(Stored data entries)
===

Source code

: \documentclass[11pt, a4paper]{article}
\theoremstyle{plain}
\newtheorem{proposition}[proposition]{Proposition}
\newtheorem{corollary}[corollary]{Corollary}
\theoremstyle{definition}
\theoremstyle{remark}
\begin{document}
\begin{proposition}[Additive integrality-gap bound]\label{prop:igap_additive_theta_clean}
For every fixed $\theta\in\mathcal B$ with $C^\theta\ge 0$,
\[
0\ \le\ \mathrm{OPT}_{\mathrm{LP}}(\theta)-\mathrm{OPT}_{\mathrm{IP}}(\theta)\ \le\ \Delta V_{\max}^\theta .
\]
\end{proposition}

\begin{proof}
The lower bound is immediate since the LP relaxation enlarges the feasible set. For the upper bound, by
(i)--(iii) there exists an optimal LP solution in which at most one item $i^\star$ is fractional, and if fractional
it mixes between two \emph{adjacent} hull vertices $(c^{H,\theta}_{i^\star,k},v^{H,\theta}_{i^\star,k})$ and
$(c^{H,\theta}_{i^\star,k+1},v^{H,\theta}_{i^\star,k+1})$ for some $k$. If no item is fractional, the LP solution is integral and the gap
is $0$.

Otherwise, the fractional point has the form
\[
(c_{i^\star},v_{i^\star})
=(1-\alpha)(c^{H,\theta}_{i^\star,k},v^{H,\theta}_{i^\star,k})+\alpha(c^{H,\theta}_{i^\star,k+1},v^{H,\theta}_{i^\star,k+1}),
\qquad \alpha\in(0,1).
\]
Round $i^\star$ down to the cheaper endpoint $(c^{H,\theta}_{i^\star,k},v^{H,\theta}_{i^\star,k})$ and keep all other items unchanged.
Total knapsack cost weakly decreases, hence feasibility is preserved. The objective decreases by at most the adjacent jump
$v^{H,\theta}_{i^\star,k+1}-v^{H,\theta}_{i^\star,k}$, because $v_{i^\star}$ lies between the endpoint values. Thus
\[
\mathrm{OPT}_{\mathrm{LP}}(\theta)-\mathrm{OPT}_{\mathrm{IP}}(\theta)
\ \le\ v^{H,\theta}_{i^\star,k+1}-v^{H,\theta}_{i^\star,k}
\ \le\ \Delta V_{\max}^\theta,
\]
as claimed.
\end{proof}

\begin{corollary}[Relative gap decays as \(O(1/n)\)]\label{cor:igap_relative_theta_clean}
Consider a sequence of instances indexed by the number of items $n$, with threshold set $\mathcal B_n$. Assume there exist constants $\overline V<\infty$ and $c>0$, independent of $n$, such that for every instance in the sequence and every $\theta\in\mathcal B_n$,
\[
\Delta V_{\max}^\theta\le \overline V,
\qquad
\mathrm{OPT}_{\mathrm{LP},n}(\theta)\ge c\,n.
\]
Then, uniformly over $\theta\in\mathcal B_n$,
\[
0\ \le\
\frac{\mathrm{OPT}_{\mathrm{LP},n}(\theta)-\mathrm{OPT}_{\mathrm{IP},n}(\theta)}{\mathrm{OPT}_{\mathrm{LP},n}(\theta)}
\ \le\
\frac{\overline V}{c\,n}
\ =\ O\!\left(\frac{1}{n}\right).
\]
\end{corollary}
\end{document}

===

### Exercise objective:
The data above should be returned exactly as written.

### Response to this task:
Source code

: \documentclass[11pt, a4paper]{article}
\theoremstyle{plain}
\newtheorem{proposition}[proposition]{Proposition}
\newtheorem{corollary}[corollary]{Corollary}
\theoremstyle{definition}
\theoremstyle{remark}
\begin{document}
\begin{proposition}[Additive integrality-gap bound]\label{prop:igap_additive_theta_clean}
For every fixed $\theta\in\mathcal B$ with $C^\theta\ge 0$,
\[
0\ \le\ \mathrm{OPT}_{\mathrm{LP}}(\theta)-\mathrm{OPT}_{\mathrm{IP}}(\theta)\ \le\ \Delta V_{\max}^\theta .
\]
\end{proposition}

\begin{proof}
The lower bound is immediate since the LP relaxation enlarges the feasible set. For the upper bound, by
(i)--(iii) there exists an optimal LP solution in which at most one item $i^\star$ is fractional, and if fractional
it mixes between two \emph{adjacent} hull vertices $(c^{H,\theta}_{i^\star,k},v^{H,\theta}_{i^\star,k})$ and
$(c^{H,\theta}_{i^\star,k+1},v^{H,\theta}_{i^\star,k+1})$ for some $k$. If no item is fractional, the LP solution is integral and the gap
is $0$.

Otherwise, the fractional point has the form
\[
(c_{i^\star},v_{i^\star})
=(1-\alpha)(c^{H,\theta}_{i^\star,k},v^{H,\theta}_{i^\star,k})+\alpha(c^{H,\theta}_{i^\star,k+1},v^{H,\theta}_{i^\star,k+1}),
\qquad \alpha\in(0,1).
\]
Round $i^\star$ down to the cheaper endpoint $(c^{H,\theta}_{i^\star,k},v^{H,\theta}_{i^\star,k})$ and keep all other items unchanged.
Total knapsack cost weakly decreases, hence feasibility is preserved. The objective decreases by at most the adjacent jump
$v^{H,\theta}_{i^\star,k+1}-v^{H,\theta}_{i^\star,k}$, because $v_{i^\star}$ lies between the endpoint values. Thus
\[
\mathrm{OPT}_{\mathrm{LP}}(\theta)-\mathrm{OPT}_{\mathrm{IP}}(\theta)
\ \le\ v^{H,\theta}_{i^\star,k+1}-v^{H,\theta}_{i^\star,k}
\ \le\ \Delta V_{\max}^\theta,
\]
as claimed.
\end{proof}

\begin{corollary}[Relative gap decays as \(O(1/n)\)]\label{cor:igap_relative_theta_clean}
Consider a sequence of instances indexed by the number of items $n$, with threshold set $\mathcal B_n$. Assume there exist constants $\overline V<\infty$ and $c>0$, independent of $n$, such that for every instance in the sequence and every $\theta\in\mathcal B_n$,
\[
\Delta V_{\max}^\theta\le \overline V,
\qquad
\mathrm{OPT}_{\mathrm{LP},n}(\theta)\ge c\,n.
\]
Then, uniformly over $\theta\in\mathcal B_n$,
\[
0\ \le\
\frac{\mathrm{OPT}_{\mathrm{LP},n}(\theta)-\mathrm{OPT}_{\mathrm{IP},n}(\theta)}{\mathrm{OPT}_{\mathrm{LP},n}(\theta)}
\ \le\
\frac{\overline V}{c\,n}
\ =\ O\!\left(\frac{1}{n}\right).
\]
\end{corollary}
\end{document}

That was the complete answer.